Exercise details
Work out how many lines in the entries below include the word "abple", and give only that figure.
[[ Data for review, beginning ]]
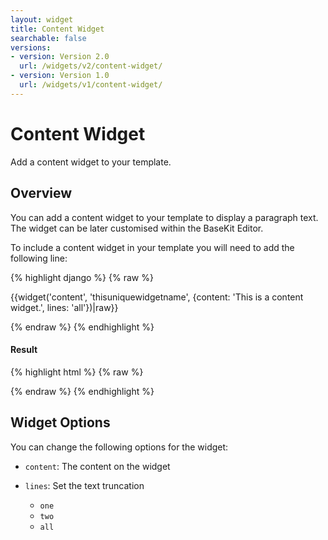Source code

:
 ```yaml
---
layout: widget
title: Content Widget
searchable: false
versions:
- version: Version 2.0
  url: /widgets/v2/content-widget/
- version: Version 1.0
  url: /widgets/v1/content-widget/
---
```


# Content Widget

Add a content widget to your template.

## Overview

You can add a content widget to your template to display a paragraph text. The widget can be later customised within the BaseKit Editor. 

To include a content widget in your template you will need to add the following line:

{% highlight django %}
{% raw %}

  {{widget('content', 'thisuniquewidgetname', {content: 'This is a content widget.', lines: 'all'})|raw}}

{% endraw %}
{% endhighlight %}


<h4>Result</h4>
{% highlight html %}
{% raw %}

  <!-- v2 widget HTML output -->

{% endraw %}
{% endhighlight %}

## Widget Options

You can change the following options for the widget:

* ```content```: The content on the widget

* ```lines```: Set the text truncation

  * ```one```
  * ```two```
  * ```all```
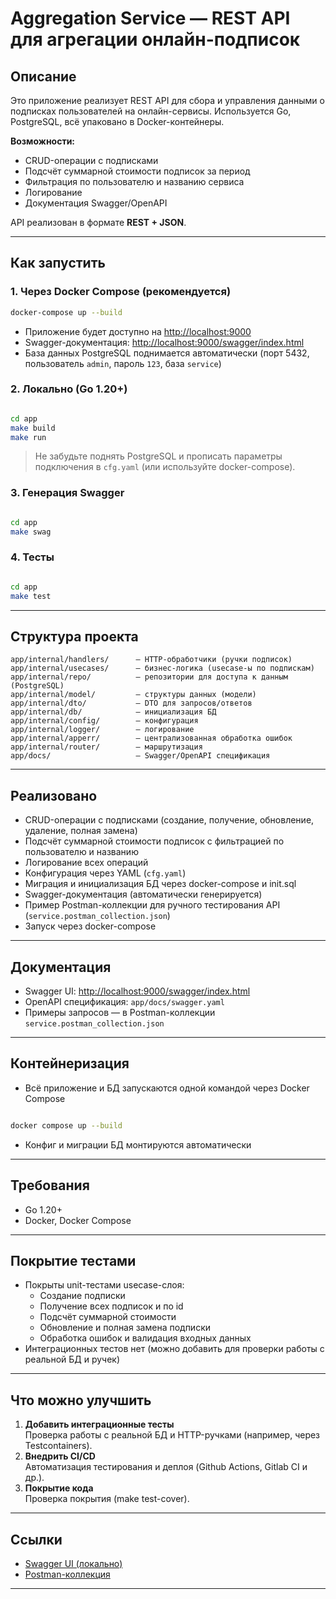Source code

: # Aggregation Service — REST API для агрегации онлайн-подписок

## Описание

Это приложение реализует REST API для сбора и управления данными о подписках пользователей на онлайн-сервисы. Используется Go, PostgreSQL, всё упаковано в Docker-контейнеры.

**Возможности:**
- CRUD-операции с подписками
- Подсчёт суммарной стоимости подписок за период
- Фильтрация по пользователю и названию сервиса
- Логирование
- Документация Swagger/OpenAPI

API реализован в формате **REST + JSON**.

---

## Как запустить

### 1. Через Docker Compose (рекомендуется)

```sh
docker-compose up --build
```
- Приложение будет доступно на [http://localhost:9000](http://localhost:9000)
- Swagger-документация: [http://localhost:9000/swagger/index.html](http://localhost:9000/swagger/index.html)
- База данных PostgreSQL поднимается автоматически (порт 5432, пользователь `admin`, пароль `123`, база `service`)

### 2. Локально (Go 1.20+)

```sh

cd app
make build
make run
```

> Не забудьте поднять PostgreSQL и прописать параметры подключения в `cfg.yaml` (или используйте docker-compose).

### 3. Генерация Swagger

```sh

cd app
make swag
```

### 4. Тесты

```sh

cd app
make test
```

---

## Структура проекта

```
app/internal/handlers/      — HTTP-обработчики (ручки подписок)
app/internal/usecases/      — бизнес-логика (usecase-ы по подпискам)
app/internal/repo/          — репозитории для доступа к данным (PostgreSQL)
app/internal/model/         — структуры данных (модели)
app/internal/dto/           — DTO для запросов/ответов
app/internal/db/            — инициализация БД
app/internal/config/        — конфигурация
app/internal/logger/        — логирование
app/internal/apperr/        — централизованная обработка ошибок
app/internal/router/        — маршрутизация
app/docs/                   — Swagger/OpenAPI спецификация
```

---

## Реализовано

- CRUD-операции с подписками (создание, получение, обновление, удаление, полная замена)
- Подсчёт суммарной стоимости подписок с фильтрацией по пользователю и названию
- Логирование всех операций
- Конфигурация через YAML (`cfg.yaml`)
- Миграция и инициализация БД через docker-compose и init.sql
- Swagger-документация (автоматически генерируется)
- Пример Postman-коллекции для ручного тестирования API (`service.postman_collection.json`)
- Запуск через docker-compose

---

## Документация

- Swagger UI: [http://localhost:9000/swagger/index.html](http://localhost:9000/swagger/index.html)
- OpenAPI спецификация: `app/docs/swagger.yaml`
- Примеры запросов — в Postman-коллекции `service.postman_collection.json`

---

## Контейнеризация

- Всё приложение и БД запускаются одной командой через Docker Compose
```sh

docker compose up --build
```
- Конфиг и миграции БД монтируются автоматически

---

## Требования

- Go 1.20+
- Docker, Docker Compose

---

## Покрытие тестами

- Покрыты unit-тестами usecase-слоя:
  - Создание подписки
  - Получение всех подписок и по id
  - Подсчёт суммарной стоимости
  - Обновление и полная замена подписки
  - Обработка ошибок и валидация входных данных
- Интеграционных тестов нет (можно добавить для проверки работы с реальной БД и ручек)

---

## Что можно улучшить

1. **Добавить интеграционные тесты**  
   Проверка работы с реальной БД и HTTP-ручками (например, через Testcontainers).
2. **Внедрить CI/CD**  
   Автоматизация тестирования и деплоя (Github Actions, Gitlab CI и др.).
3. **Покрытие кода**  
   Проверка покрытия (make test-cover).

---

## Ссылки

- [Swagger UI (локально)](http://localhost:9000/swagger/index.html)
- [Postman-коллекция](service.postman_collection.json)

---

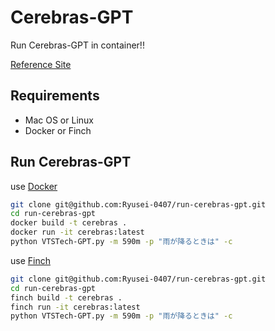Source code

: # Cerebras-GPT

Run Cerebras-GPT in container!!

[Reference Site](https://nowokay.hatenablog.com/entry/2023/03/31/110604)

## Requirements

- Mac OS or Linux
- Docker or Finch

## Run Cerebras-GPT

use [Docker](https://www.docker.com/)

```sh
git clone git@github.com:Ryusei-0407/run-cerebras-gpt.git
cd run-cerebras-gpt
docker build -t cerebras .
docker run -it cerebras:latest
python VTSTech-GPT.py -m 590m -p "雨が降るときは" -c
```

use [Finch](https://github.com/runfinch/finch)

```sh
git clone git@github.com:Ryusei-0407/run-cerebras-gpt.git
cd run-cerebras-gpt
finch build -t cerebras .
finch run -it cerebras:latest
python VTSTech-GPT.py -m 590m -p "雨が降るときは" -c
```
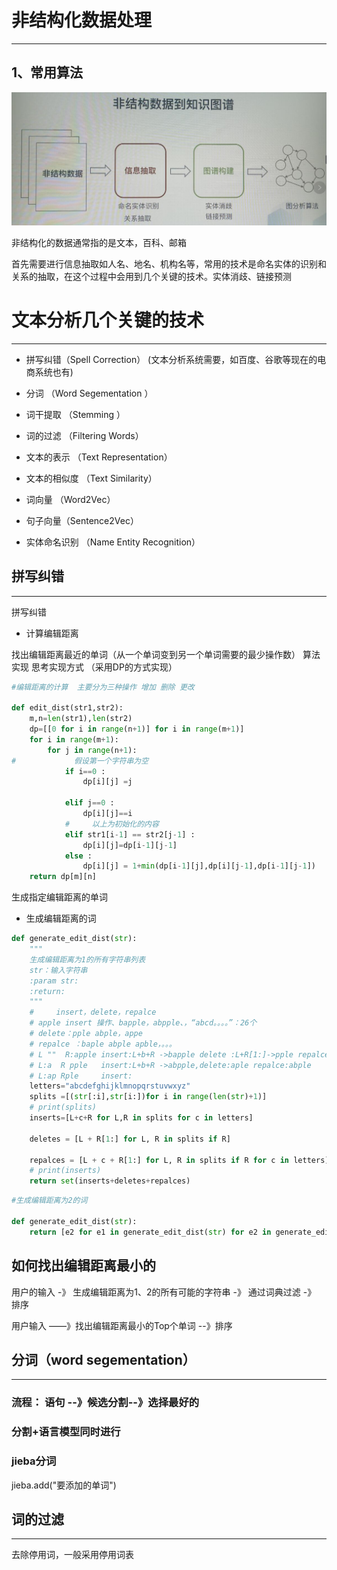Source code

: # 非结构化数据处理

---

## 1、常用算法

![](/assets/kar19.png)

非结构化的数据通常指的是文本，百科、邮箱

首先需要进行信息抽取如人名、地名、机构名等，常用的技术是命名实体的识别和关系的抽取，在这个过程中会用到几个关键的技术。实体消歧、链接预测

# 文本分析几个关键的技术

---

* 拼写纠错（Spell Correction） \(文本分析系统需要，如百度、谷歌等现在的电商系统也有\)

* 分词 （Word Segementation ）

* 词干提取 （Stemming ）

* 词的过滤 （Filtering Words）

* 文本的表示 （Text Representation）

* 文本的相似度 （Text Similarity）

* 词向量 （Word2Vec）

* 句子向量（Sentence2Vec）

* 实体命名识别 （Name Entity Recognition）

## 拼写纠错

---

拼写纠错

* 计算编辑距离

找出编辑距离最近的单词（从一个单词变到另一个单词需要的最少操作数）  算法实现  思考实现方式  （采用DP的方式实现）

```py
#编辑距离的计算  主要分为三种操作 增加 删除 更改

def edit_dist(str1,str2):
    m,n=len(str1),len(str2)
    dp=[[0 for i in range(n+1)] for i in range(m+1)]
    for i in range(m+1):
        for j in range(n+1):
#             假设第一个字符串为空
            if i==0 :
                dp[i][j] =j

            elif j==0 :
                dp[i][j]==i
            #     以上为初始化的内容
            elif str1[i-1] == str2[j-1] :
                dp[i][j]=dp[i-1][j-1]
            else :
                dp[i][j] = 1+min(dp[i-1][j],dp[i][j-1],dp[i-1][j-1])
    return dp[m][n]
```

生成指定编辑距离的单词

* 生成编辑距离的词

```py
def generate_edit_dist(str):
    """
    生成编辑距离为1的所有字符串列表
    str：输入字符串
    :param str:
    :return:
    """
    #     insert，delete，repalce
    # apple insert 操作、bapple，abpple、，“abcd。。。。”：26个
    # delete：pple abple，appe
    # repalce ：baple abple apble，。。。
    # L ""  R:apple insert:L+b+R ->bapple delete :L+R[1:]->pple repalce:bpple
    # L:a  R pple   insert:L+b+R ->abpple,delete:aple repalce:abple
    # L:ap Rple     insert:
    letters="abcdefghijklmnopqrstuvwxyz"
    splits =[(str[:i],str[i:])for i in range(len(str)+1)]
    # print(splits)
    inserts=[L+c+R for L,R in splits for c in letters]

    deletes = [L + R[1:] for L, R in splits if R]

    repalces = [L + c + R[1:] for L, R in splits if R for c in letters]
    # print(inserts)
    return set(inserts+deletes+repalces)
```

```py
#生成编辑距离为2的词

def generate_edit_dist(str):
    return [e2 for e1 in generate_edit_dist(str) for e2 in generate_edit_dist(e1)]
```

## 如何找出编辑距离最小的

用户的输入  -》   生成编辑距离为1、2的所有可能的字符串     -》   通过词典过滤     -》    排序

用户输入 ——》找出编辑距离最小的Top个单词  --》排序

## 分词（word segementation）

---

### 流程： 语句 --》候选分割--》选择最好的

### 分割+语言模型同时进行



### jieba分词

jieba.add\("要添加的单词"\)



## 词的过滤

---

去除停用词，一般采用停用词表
[[ Data for review, end ]]
Exercise response
3